* DATA SECTION *
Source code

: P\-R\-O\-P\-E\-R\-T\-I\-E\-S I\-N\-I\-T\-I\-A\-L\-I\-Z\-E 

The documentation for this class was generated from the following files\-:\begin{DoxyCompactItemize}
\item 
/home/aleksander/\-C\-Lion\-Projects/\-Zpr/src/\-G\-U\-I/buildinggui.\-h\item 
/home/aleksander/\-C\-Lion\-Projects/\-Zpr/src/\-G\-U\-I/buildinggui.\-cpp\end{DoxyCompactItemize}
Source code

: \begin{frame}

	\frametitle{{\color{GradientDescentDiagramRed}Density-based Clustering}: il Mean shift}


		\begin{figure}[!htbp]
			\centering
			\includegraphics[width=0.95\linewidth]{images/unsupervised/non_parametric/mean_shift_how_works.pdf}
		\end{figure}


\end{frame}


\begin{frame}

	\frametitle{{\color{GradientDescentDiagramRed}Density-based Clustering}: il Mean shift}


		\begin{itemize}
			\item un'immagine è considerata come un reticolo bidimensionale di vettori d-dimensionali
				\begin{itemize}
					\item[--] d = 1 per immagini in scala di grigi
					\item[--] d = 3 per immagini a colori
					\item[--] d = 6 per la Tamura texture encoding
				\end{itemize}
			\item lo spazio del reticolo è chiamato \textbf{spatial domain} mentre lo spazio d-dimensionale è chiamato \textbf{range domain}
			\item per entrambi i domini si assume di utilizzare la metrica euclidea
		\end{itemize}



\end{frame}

* TASK DETAILS *
Copy, from the data above, every line where the word "buildinggui" appears.

* RESULT OF THIS TASK *
/home/aleksander/\-C\-Lion\-Projects/\-Zpr/src/\-G\-U\-I/buildinggui.\-h\item 
/home/aleksander/\-C\-Lion\-Projects/\-Zpr/src/\-G\-U\-I/buildinggui.\-cpp\end{DoxyCompactItemize}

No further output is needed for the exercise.